Top of Dataset records

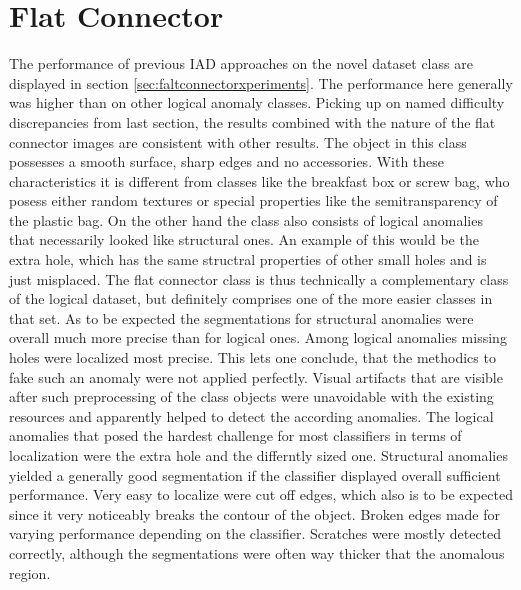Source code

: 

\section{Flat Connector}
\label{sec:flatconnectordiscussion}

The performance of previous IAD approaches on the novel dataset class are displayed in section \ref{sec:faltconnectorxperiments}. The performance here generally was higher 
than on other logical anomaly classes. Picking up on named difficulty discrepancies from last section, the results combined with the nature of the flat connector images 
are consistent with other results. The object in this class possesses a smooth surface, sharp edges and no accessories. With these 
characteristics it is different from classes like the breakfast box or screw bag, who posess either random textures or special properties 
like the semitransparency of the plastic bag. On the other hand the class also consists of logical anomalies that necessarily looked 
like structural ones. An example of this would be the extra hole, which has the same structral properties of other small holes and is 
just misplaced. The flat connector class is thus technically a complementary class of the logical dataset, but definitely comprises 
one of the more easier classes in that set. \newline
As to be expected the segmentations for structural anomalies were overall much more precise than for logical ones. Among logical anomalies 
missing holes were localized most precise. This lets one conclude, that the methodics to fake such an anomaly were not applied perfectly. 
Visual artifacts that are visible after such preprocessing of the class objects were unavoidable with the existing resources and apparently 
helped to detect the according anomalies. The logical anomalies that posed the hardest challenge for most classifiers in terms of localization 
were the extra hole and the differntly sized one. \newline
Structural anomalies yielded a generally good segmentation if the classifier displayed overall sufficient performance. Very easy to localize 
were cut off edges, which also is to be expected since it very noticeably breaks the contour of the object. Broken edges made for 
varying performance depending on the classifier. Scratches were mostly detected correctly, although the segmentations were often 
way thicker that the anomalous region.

Bottom of Dataset records

Pick out the lines above containing the word "edges", then copy them.

Solution for this task.
are consistent with other results. The object in this class possesses a smooth surface, sharp edges and no accessories. With these 
were cut off edges, which also is to be expected since it very noticeably breaks the contour of the object. Broken edges made for 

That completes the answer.